Truth be told, I forgot completely about this episode except for the annoyingly fake gorilla suit and it heavily borrowing that fake gorilla’s life story from everyone’s favorite real gorilla, Koko. The episode does have something to say about animal rights, but it doesn’t seem to be sure exactly what, presenting both the Animal Liberation Front type and the Koko’s owner type in sympathetic lights. I mean, it does seem to be against putting them in chains or too-small enclosures and Mulder has a theory the aliens are conservationists, saving the animals we’re destroying, so that’s something, I guess. It’s just not that engaging. There’s not much in the way of character development for our duo, but there are some gazey, bantery, touchy moments to be had…

Then there’s another stand-alone I barely remembered in “Dod Calm.” It’s not a bad plot (Mulder, Scully, and some rando are stranded on a ship where the clean water makes you age rapidly and that rando hogs all the reclaimed sewage water to save himself and leave our duo to die), but ugh, that aging makeup looks stupid. It’s like someone dipped their faces in latex, had them scrunch a little, then said “good ‘nuff!”

Witness…

When you overlook that and the muddy science, it’s a good enough episode with some nice tension, great bonding between our duo, and extra beamy flashlights.

They each try to put the other’s life above their own and Scully is especially heroic. She doctors everyone, logs every moment for the sake of science, rushes around draining all the liquid she can from canned food and snowglobes to present to Mulder, and they comfort each other when their demise seems inevitable. Scully actually talks about her abduction — not all the answery stuff we want, but about the coma and her little boat trip and conversation with Ahab. Also, this wonderful shippy site informs me Mulder is extra touchy in this episode, clocking in at seven touches in three minutes.

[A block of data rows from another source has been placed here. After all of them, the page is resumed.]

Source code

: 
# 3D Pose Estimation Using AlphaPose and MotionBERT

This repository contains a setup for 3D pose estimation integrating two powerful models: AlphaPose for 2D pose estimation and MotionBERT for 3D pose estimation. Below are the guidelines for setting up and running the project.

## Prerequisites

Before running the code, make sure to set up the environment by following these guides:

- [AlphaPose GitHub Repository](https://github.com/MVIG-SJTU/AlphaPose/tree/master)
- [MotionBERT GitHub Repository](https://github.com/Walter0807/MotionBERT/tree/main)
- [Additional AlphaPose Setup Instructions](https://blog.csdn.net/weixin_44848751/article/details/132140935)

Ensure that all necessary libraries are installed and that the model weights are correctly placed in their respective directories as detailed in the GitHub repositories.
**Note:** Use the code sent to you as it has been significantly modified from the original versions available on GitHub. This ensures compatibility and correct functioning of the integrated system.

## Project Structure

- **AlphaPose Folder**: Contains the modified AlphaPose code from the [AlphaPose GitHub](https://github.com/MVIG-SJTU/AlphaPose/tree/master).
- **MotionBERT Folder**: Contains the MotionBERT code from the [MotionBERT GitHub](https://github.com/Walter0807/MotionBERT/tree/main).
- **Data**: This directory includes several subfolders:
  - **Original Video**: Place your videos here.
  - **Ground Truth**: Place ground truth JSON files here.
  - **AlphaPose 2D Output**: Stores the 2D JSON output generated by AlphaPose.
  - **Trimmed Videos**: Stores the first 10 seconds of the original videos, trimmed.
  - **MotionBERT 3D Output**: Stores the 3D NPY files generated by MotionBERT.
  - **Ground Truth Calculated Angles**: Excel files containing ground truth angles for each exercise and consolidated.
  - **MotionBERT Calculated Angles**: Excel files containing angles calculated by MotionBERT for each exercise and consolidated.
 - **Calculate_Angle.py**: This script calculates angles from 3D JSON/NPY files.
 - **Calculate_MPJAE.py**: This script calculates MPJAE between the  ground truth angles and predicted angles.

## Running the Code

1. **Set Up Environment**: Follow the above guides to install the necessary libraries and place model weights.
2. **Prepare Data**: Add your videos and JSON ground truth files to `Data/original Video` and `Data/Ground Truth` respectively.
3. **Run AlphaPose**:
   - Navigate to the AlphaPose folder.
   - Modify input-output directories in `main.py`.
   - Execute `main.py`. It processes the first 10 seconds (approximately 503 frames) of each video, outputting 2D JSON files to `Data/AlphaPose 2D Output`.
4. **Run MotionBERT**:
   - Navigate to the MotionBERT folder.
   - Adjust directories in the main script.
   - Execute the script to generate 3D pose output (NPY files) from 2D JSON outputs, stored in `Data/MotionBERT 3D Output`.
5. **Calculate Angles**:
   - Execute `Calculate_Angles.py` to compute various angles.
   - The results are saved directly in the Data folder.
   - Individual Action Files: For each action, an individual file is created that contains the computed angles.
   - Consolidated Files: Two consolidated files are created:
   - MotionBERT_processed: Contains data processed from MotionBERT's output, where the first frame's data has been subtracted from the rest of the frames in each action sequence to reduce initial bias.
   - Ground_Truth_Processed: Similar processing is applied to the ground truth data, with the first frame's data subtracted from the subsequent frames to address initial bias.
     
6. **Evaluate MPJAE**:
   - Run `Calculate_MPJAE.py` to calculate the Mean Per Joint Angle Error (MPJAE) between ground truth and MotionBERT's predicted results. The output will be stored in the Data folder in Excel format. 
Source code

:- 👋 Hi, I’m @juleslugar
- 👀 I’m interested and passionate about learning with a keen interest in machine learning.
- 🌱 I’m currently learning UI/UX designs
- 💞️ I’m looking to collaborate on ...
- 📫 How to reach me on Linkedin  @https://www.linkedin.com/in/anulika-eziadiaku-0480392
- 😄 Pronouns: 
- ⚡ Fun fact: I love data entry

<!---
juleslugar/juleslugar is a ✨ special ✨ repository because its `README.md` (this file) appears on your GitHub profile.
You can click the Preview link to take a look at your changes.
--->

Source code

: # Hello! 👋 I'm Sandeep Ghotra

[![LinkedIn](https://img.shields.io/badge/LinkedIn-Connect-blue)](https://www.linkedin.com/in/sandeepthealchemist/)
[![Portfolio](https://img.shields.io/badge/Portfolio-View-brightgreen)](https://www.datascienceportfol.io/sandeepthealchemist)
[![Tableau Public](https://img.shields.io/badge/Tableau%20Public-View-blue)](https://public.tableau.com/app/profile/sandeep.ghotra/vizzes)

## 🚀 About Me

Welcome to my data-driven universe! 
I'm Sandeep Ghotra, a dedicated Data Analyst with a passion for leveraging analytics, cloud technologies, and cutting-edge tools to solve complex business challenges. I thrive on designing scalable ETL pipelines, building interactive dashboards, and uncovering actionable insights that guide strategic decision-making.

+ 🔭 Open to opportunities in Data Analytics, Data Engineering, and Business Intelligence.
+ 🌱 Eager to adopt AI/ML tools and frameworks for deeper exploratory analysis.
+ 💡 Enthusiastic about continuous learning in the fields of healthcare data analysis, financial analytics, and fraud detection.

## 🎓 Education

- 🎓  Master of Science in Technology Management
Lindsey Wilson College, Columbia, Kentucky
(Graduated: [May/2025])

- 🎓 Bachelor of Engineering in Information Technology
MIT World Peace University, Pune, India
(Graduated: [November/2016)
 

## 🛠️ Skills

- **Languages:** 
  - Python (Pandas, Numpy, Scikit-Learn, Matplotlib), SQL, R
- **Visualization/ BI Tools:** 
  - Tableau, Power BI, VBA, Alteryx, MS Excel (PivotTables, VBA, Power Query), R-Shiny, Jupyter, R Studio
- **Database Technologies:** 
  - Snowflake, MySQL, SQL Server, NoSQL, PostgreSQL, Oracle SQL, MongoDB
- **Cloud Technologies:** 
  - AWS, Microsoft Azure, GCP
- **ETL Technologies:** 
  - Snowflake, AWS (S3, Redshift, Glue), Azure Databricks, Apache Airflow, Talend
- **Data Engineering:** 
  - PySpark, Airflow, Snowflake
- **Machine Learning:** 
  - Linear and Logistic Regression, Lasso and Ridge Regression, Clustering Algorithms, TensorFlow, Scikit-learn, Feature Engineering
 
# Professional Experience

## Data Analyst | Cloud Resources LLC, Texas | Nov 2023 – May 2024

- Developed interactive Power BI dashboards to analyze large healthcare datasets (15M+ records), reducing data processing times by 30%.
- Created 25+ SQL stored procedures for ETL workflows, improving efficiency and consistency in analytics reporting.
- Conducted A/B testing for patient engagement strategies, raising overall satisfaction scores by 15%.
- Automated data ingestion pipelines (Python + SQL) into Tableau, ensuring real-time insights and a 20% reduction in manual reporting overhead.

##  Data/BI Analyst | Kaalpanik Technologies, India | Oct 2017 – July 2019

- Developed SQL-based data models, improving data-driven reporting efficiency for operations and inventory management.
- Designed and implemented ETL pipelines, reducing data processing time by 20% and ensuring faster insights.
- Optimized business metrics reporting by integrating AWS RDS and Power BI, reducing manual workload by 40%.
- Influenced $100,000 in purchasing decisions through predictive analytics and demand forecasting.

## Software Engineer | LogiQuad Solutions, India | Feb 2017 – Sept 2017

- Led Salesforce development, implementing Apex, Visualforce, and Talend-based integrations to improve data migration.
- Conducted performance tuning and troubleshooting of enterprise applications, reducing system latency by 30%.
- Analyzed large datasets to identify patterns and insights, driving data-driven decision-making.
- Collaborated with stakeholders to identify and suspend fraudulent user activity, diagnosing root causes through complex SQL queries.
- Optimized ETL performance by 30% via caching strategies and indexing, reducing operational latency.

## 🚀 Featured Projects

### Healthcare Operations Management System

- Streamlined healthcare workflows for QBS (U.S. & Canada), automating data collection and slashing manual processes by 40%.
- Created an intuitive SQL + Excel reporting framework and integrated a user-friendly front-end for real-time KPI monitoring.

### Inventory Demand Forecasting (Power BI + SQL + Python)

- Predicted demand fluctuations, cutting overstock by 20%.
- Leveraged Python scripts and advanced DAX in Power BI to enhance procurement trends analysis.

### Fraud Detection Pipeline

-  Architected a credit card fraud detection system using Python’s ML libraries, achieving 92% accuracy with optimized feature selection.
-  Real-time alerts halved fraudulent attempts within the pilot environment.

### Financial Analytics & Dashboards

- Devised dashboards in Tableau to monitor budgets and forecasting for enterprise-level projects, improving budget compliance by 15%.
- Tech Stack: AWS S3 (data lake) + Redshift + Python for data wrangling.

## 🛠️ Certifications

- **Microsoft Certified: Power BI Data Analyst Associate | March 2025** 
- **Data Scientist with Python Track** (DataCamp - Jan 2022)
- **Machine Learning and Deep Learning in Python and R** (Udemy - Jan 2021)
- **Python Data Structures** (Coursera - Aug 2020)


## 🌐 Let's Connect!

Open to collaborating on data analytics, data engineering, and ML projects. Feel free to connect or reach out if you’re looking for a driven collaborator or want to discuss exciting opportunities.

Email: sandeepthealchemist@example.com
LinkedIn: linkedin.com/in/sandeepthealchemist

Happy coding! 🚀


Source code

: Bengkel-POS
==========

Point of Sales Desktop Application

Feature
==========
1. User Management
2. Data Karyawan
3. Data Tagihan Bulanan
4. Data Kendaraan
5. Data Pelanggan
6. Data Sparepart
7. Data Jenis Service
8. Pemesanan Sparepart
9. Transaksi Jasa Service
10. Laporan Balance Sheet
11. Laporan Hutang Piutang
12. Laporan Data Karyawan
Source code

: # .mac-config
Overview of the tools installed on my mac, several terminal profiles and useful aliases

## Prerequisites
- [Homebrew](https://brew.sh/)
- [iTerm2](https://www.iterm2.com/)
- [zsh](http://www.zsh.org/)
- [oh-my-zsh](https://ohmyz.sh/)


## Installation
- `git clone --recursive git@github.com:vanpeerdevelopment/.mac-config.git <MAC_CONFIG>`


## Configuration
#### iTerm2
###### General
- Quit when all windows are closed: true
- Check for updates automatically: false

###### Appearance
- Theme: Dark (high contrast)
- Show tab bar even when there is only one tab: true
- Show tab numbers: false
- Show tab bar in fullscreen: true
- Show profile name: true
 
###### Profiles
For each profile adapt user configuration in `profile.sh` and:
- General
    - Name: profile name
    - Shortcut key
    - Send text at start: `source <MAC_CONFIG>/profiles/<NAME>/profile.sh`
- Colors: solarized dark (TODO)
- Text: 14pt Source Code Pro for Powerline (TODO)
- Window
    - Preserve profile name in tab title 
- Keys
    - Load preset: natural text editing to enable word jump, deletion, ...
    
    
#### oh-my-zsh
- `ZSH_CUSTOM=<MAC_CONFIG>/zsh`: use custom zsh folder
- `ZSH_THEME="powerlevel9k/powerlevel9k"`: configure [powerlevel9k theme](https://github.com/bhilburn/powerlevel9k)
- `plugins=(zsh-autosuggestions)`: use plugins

Then we have one of my favorite kind of episodes: a Darin Morgan episode! Sadly, there are only four Darin Morgan episodes, but I treasure each one. Everything’s both dark and hilarious, everyone we meet is extra weird, and our duo stumble around in a confused state suspecting everyone. I love it!

Jim Rose as Doctor Blockhead is especially entertaining!

I just don’t even know what to say about this one except that it’s perfect! Bonus: it also features HITG extraordinaire Vincent Schiavelli, he of the saddest eyes outside of puppies.

In “Humbug,” our duo investigate a string of murders in a town populated by retired sideshow acts, freaks and geeks (not the angsty high school type). Turns out Schiavelli’s conjoined twin has been breaking free, trying to borrow into everyone and find himself another brother. It’s disgusting and heartbreaking all at once. Also, he gets eaten. Ew.

God, I love you, Darin Morgan, you weird and wonderful man!

Next, is an episode that I should have loved, with it featuring a creepy kid. I do love myself a good creepy kid, but it was… I don’t know. It was just too depressing, considering it starts off with a toddler killed by a miniature train and it only got more devoid of all hope from there. It does have some creepy imagery, though.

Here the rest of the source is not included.